NOUS AUTRES CIVILISATIONS
(par Mandragore / Publié dans CosmoFiction Fanzine 5 de janvier 1990)
« Mais qui demeurera dans ces Mondes s’ils sont inhabités ?… D’eux ou de nous, qui sont les Seigneurs du Cosmos ?… Et par quel miracle toutes choses créées seraient-elles faites pour l’Homme ? » KEPLER (exergue de LA GUERRE DES MONDES)
« Personne n’aurait cru », à l’heure de l’I.D.S. ou du laser domestique, qu’on pût encore lire Wells ! Des bactéries triomphantes aux catastrophes écologiques, combien d’écrasants poncifs, parties intégrantes aujourd’hui d’une réalité prompte à donner raison aux plus noirs augures !
Que vaut la vision du vieil haruspice ? Que nous dit-il les mains plongées dans les entrailles de l’âme humaine ? Non pas celles, augustes mais vides, de ces héros d’airain qu’inventent les livres, mais celles, ignobles peut-être mais du moins vivantes, d’hommes de tous les jours confrontés à l’écroulement de tout un monde comme à l’inanimité même de tout combat.
À un détail près (des OVNI vomis par un canon martien), plus rien ici d’un Verne, de sa foi naïve en la science, de ces personnages incarnant toujours des Crusoe tenaces ou des gentlemen excentriques. Les créatures de Wells errent hébétées dans un univers carbonisé qui s’impose à elles dans toute son horreur. Elles ne sont pas sans rappeler Balarov, ses vagabonds. L’auteur de « Sécheresse » et du « Vent de nulle part » décrit tout autant l’inéluctable délitement d’une humanité imbue d’elle-même. Les Européens à rickshaws des quartiers réservés de Shangaï dans « L’Empire du Soleil » comme les Anglais paisibles du Surray dans « La Guerre des Mondes », découvrent avec stupeur l’inconcevable : japonais ou martien, l’intrus implacable qui détruit l’ordre centenaire, renverse les hiérarchies.
Et, si au bout l’aube se lève, ce n’est point le fait des armées laminées, des vicaires fous, des hordes réduites, pour survivre à l’exode, aux plus bas instincts.
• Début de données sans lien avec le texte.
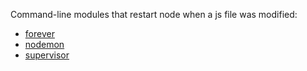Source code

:Command-line modules that restart node when a js file was modified:

* [forever](https://github.com/nodejitsu/forever/blob/master/README.md)
* [nodemon](https://github.com/remy/nodemon/blob/master/README.md)
* [supervisor](https://github.com/isaacs/node-supervisor/blob/master/README.md)

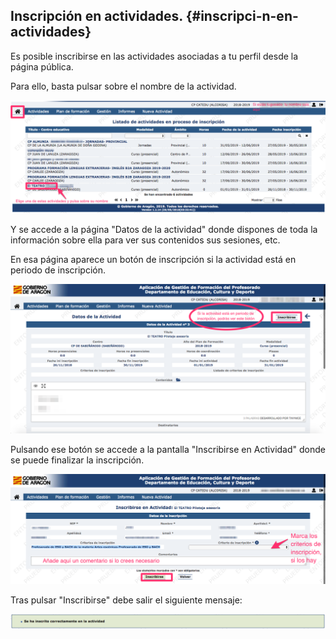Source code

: ## Inscripción en actividades. {#inscripci-n-en-actividades}

Es posible inscribirse en las actividades asociadas a tu perfil desde la página pública.

Para ello, basta pulsar sobre el nombre de la actividad.

![](/assets/inscripcion1.png)

Y se accede a la página "Datos de la actividad" donde dispones de toda la información sobre ella para ver sus contenidos sus sesiones, etc.

En esa página aparece un botón de inscripción si la actividad está en periodo de inscripción.

![](/assets/inscripcion2.png)

Pulsando ese botón se accede a la pantalla "Inscribirse en Actividad" donde se puede finalizar la inscripción.

![](/assets/inscripcion3.png)

Tras pulsar "Inscribirse" debe salir el siguiente mensaje:

![](/assets/inscripcion4.png)

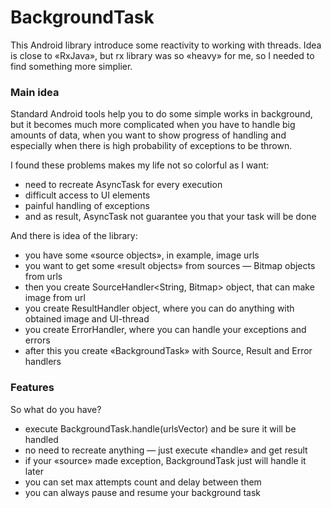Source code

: BackgroundTask
==============

This Android library introduce some reactivity to working with threads. 
Idea is close to «RxJava», but rx library was so «heavy» for me, so I needed to find something more simplier. 

### Main idea
Standard Android tools help you to do some simple works in background, but it becomes much more complicated when you have to
handle big amounts of data, when you want to show progress of handling and especially when there is high probability of
exceptions to be thrown.

I found these problems makes my life not so colorful as I want:
* need to recreate AsyncTask for every execution
* difficult access to UI elements
* painful handling of exceptions
* and as result, AsyncTask not guarantee you that your task will be done

And there is idea of the library:
* you have some «source objects», in example, image urls
* you want to get some «result objects» from sources — Bitmap objects from urls
* then you create SourceHandler<String, Bitmap> object, that can make image from url
* you create ResultHandler object, where you can do anything with obtained image and UI-thread
* you create ErrorHandler, where you can handle your exceptions and errors
* after this you create «BackgroundTask» with Source, Result and Error handlers

### Features
So what do you have?
* execute BackgroundTask.handle(urlsVector) and be sure it will be handled
* no need to recreate anything — just execute «handle» and get result
* if your «source» made exception, BackgroundTask just will handle it later
* you can set max attempts count and delay between them
* you can always pause and resume your background task


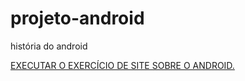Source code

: # projeto-android
história do android

<a href="https://luizacaceres.github.io/projeto-android/index.html"> EXECUTAR O EXERCÍCIO DE SITE SOBRE O ANDROID.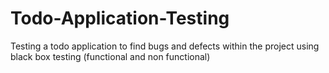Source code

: # Todo-Application-Testing
Testing a todo application to find bugs and defects within the project using black box testing (functional and non functional)
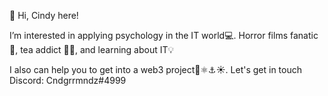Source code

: 👋 Hi, Cindy here!

  I’m interested in applying psychology in the IT world💻. Horror films fanatic👻, tea addict 🍵🧉, and learning about IT💡 



I also can help you to get into a web3 project🦀⚛️⚓☀. Let's get in touch Discord: Cndgrrmndz#4999
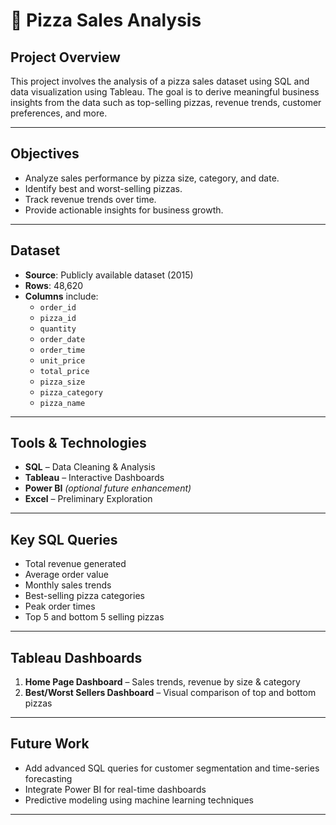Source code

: # 🍕 Pizza Sales Analysis

##  Project Overview
This project involves the analysis of a pizza sales dataset using SQL and data visualization using Tableau. 
The goal is to derive meaningful business insights from the data such as top-selling pizzas, revenue trends, customer preferences, and more.

---

##  Objectives
- Analyze sales performance by pizza size, category, and date.
- Identify best and worst-selling pizzas.
- Track revenue trends over time.
- Provide actionable insights for business growth.

---

##  Dataset
- **Source**: Publicly available dataset (2015)
- **Rows**: 48,620
- **Columns** include:
  - `order_id`
  - `pizza_id`
  - `quantity`
  - `order_date`
  - `order_time`
  - `unit_price`
  - `total_price`
  - `pizza_size`
  - `pizza_category`
  - `pizza_name`

---

##  Tools & Technologies
- **SQL** – Data Cleaning & Analysis  
- **Tableau** – Interactive Dashboards  
- **Power BI** *(optional future enhancement)*  
- **Excel** – Preliminary Exploration  

---

##  Key SQL Queries
- Total revenue generated  
- Average order value  
- Monthly sales trends  
- Best-selling pizza categories  
- Peak order times  
- Top 5 and bottom 5 selling pizzas  

---

##  Tableau Dashboards
1. **Home Page Dashboard** – Sales trends, revenue by size & category  
2. **Best/Worst Sellers Dashboard** – Visual comparison of top and bottom pizzas

---

##  Future Work
- Add advanced SQL queries for customer segmentation and time-series forecasting  
- Integrate Power BI for real-time dashboards  
- Predictive modeling using machine learning techniques

---

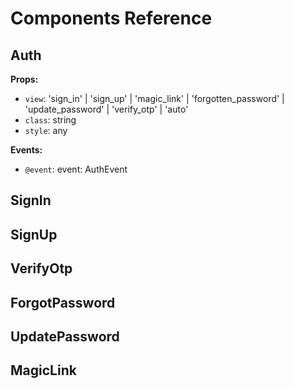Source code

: # Components Reference

## Auth

**Props:**

- `view`: 'sign_in' | 'sign_up' | 'magic_link' | 'forgotten_password' | 'update_password' | 'verify_otp' | 'auto'
- `class`: string
- `style`: any

**Events:**

- `@event`: event: AuthEvent

## SignIn

## SignUp

## VerifyOtp

## ForgotPassword

## UpdatePassword

## MagicLink
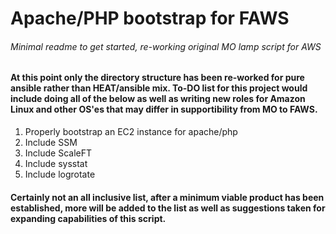 # Apache/PHP bootstrap for FAWS
###### Minimal readme to get started, re-working original MO lamp script for AWS

#### At this point only the directory structure has been re-worked for pure ansible rather than HEAT/ansible mix.  To-DO list for this project would include doing all of the below as well as writing new roles for Amazon Linux and other OS'es that may differ in supportibility from MO to FAWS.

1. Properly bootstrap an EC2 instance for apache/php
2. Include SSM
3. Include ScaleFT
4. Include sysstat
5. Include logrotate

#### Certainly not an all inclusive list, after a minimum viable product has been established, more will be added to the list as well as suggestions taken for expanding capabilities of this script.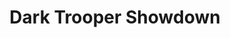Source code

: ---
mission_id: showdown
editorsChoice:
title: "Dark Trooper Showdown"
authors: 
    - "Mr. Terhune"
date:
filename: "showdown.zip"
description: "A first level."
heroImage: 
levelReplaced:	SECBASE
difficulty: yes
bm:	no
fme: yes
wax: yes
three_do: no
voc: yes
gmd: no
vue: no
lfd: no
base: "New level from scratch" 
editors: "DFUSE, WDFUSE"

---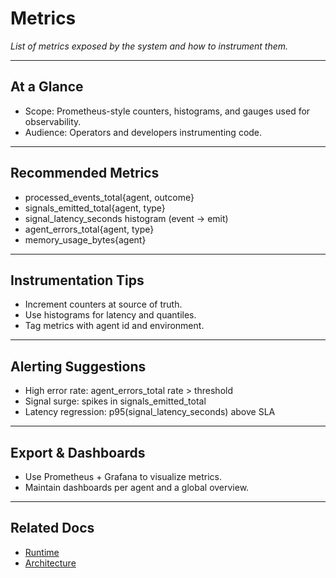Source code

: # Metrics

_List of metrics exposed by the system and how to instrument them._

---

## At a Glance

- Scope: Prometheus-style counters, histograms, and gauges used for observability.
- Audience: Operators and developers instrumenting code.

---

## Recommended Metrics

- processed_events_total{agent, outcome}
- signals_emitted_total{agent, type}
- signal_latency_seconds histogram (event -> emit)
- agent_errors_total{agent, type}
- memory_usage_bytes{agent}

---

## Instrumentation Tips

- Increment counters at source of truth.
- Use histograms for latency and quantiles.
- Tag metrics with agent id and environment.

---

## Alerting Suggestions

- High error rate: agent_errors_total rate > threshold
- Signal surge: spikes in signals_emitted_total
- Latency regression: p95(signal_latency_seconds) above SLA

---

## Export & Dashboards

- Use Prometheus + Grafana to visualize metrics.
- Maintain dashboards per agent and a global overview.

---

## Related Docs

- [Runtime](./runtime.md)
- [Architecture](./architecture.md)
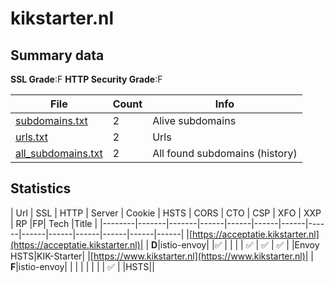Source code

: 

# kikstarter.nl
## Summary data


**SSL Grade**:F
**HTTP Security Grade**:F


| File       | Count | Info |
|------------|-------|------|
|[subdomains.txt](/data/kikstarter.nl/subdomains.txt)|2|Alive subdomains|
|[urls.txt](/data/kikstarter.nl/urls.txt)|2|Urls|
|[all_subdomains.txt](/data/kikstarter.nl/all_subdomains.txt)|2|All found subdomains (history)|


## Statistics


| Url | SSL | HTTP | Server | Cookie | HSTS | CORS | CTO | CSP | XFO | XXP | RP |FP| Tech |Title |
|--------|-------|-------|------|------|------|------|------|------|------|------|------|------|------|
|[https://acceptatie.kikstarter.nl](https://acceptatie.kikstarter.nl)| | **D**|istio-envoy| |:white_check_mark: | | | | :white_check_mark: | :white_check_mark: | :white_check_mark: | |Envoy HSTS|KIK-Starter|
|[https://www.kikstarter.nl](https://www.kikstarter.nl)| | **F**|istio-envoy| | | | | | | | :white_check_mark: | |HSTS||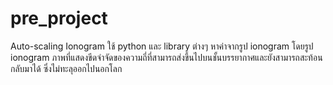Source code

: # pre_project 
Auto-scaling Ionogram
ใช้  python และ library ต่างๆ หาค่าจากรูป ionogram โดยรูป ionogram ภาพที่แสดงขีดจำจัดของความถี่ที่สามารถส่งขึ้นไปบนชั้นบรรยากาศและยังสามารถสะท้อนกลับมาได้
ซึ่งไม่ทะลุออกไปนอกโลก 

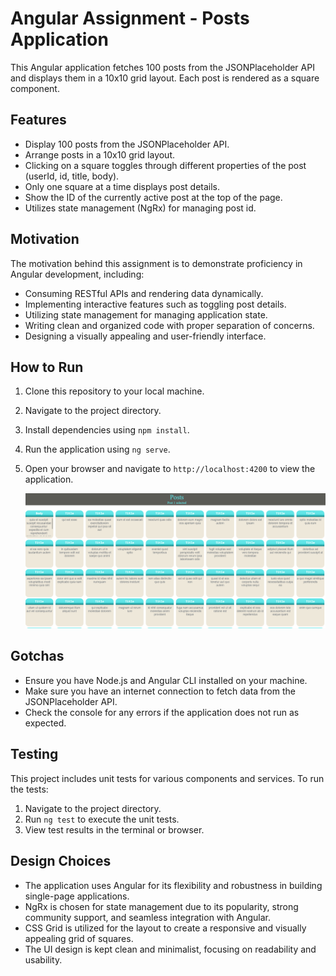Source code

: # Angular Assignment - Posts Application

This Angular application fetches 100 posts from the JSONPlaceholder API and displays them in a 10x10 grid layout. Each post is rendered as a square component.

## Features

- Display 100 posts from the JSONPlaceholder API.
- Arrange posts in a 10x10 grid layout.
- Clicking on a square toggles through different properties of the post (userId, id, title, body).
- Only one square at a time displays post details.
- Show the ID of the currently active post at the top of the page.
- Utilizes state management (NgRx) for managing post id.

## Motivation

The motivation behind this assignment is to demonstrate proficiency in Angular development, including:

- Consuming RESTful APIs and rendering data dynamically.
- Implementing interactive features such as toggling post details.
- Utilizing state management for managing application state.
- Writing clean and organized code with proper separation of concerns.
- Designing a visually appealing and user-friendly interface.

## How to Run

1. Clone this repository to your local machine.
2. Navigate to the project directory.
3. Install dependencies using `npm install`.
4. Run the application using `ng serve`.
5. Open your browser and navigate to `http://localhost:4200` to view the application.

   ![Visualiser](/src/assets/UI.PNG?raw=true)

## Gotchas

- Ensure you have Node.js and Angular CLI installed on your machine.
- Make sure you have an internet connection to fetch data from the JSONPlaceholder API.
- Check the console for any errors if the application does not run as expected.

## Testing

This project includes unit tests for various components and services. To run the tests:

1. Navigate to the project directory.
2. Run `ng test` to execute the unit tests.
3. View test results in the terminal or browser.

## Design Choices

- The application uses Angular for its flexibility and robustness in building single-page applications.
- NgRx is chosen for state management due to its popularity, strong community support, and seamless integration with Angular.
- CSS Grid is utilized for the layout to create a responsive and visually appealing grid of squares.
- The UI design is kept clean and minimalist, focusing on readability and usability.
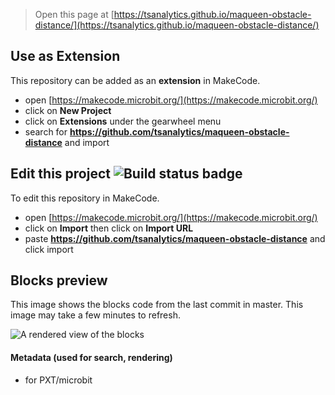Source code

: 
> Open this page at [https://tsanalytics.github.io/maqueen-obstacle-distance/](https://tsanalytics.github.io/maqueen-obstacle-distance/)

## Use as Extension

This repository can be added as an **extension** in MakeCode.

* open [https://makecode.microbit.org/](https://makecode.microbit.org/)
* click on **New Project**
* click on **Extensions** under the gearwheel menu
* search for **https://github.com/tsanalytics/maqueen-obstacle-distance** and import

## Edit this project ![Build status badge](https://github.com/tsanalytics/maqueen-obstacle-distance/workflows/MakeCode/badge.svg)

To edit this repository in MakeCode.

* open [https://makecode.microbit.org/](https://makecode.microbit.org/)
* click on **Import** then click on **Import URL**
* paste **https://github.com/tsanalytics/maqueen-obstacle-distance** and click import

## Blocks preview

This image shows the blocks code from the last commit in master.
This image may take a few minutes to refresh.

![A rendered view of the blocks](https://github.com/tsanalytics/maqueen-obstacle-distance/raw/master/.github/makecode/blocks.png)

#### Metadata (used for search, rendering)

* for PXT/microbit
<script src="https://makecode.com/gh-pages-embed.js"></script><script>makeCodeRender("{{ site.makecode.home_url }}", "{{ site.github.owner_name }}/{{ site.github.repository_name }}");</script>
Non. La victoire appartient aux plus humbles. L’héroïsme, la science, la conscience n’y ont aucune part. Quelle amère leçon pour les tenants de la Force, pour les imams, gent de nul recours à l’heure où malheur !
Obsolète, « La Guerre des Mondes » ? À l’aune de l’ozone raréfié, des virus meurtriers (Dengue ou Sida), l’œuvre prend au contraire tout son éclat. Rien n’est jamais acquis. Tout passe. Nous, solitaires locataires de notre sphère bleue, nos civilisations de cristal, nos sceptres de bois.
En ces jours d’anathème où des fanatiques aberrants bêlent l’Unique Vérité, il me semble mieux entendre et goûter l’aigre voix de ce moraliste faussement compté « parmi les morts ».